§ **Rendered images with source text**
%%
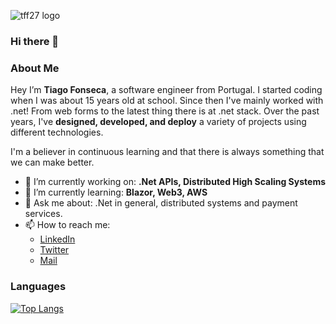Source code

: ![tff27 logo](https://user-images.githubusercontent.com/10968469/184503534-40434c58-22a5-4674-9f78-04c9a68112ef.png)

### Hi there 👋

### About Me
Hey I’m **Tiago Fonseca**, a software engineer from Portugal. 
I started coding when I was about 15 years old at school.
Since then I've mainly worked with .net! From web forms to the latest thing there is at .net stack.
Over the past years, I've **designed, developed, and deploy** a variety of projects using different technologies.

I'm a believer in continuous learning and that there is always something that we can make better.

- 🔭 I’m currently working on: **.Net APIs, Distributed High Scaling Systems**
- 🌱 I’m currently learning: **Blazor, Web3, AWS**
- 💬 Ask me about: .Net in general, distributed systems and payment services.
- 📫 How to reach me: 
  - [LinkedIn](https://www.linkedin.com/in/tiagofonseca27)
  - [Twitter](https://twitter.com/tff_27)
  - [Mail](mailto:tiagoffonseca@gmail.com)

### Languages

[![Top Langs](https://github-readme-stats.vercel.app/api/top-langs/?username=tff27&layout=compact&langs_count=10&count_private=true)](https://github.com/tff27)

<!--

**Tff27/tff27** is a ✨ _special_ ✨ repository because its `README.md` (this file) appears on your GitHub profile.

Here are some ideas to get you started:

- 🔭 I’m currently working on ...
- 🌱 I’m currently learning ...
- 👯 I’m looking to collaborate on ...
- 🤔 I’m looking for help with ...
- 💬 Ask me about ...
- 📫 How to reach me: ...
- 😄 Pronouns: ...
- ⚡ Fun fact: ...
-->
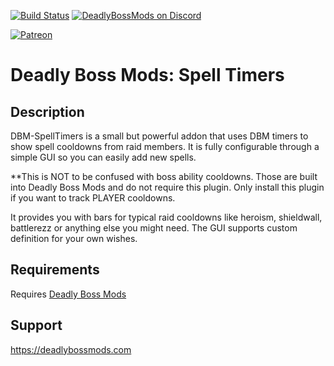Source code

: [![Build Status](https://travis-ci.org/DeadlyBossMods/DBM-SpellTimers.svg?branch=master)](https://travis-ci.org/DeadlyBossMods/DBM-SpellTimers)
[![DeadlyBossMods on Discord](https://img.shields.io/badge/discord-DeadlyBossMods-738bd7.svg?style=flat)](https://discord.gg/DeadlyBossMods)

[![Patreon](https://media.forgecdn.net/attachments/76/25/patreon-medium-button.png)](https://www.patreon.com/deadlybossmods)

Deadly Boss Mods: Spell Timers
==============================

Description
-----------
DBM-SpellTimers is a small but powerful addon that uses DBM timers to show spell cooldowns from raid members. It is fully configurable through a simple GUI so you can easily add new spells.

**This is NOT to be confused with boss ability cooldowns. Those are built into Deadly Boss Mods and do not require this plugin. Only install this plugin if you want to track PLAYER cooldowns.

It provides you with bars for typical raid cooldowns like heroism, shieldwall, battlerezz or anything else you might need. The GUI supports custom definition for your own wishes.

Requirements
------------
Requires [Deadly Boss Mods](https://curseforge.com/wow/addons/deadly-boss-mods)

Support
-------
https://deadlybossmods.com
%%
Word for word, write out the lines from the top of the records above down to the line holding "- 🔭 I’m currently working on: **.Net", inclusive, but not the pictures.

Source code

: ![tff27 logo](https://user-images.githubusercontent.com/10968469/184503534-40434c58-22a5-4674-9f78-04c9a68112ef.png)

### Hi there 👋

### About Me
Hey I’m **Tiago Fonseca**, a software engineer from Portugal. 
I started coding when I was about 15 years old at school.
Since then I've mainly worked with .net! From web forms to the latest thing there is at .net stack.
Over the past years, I've **designed, developed, and deploy** a variety of projects using different technologies.

I'm a believer in continuous learning and that there is always something that we can make better.

- 🔭 I’m currently working on: **.Net APIs, Distributed High Scaling Systems**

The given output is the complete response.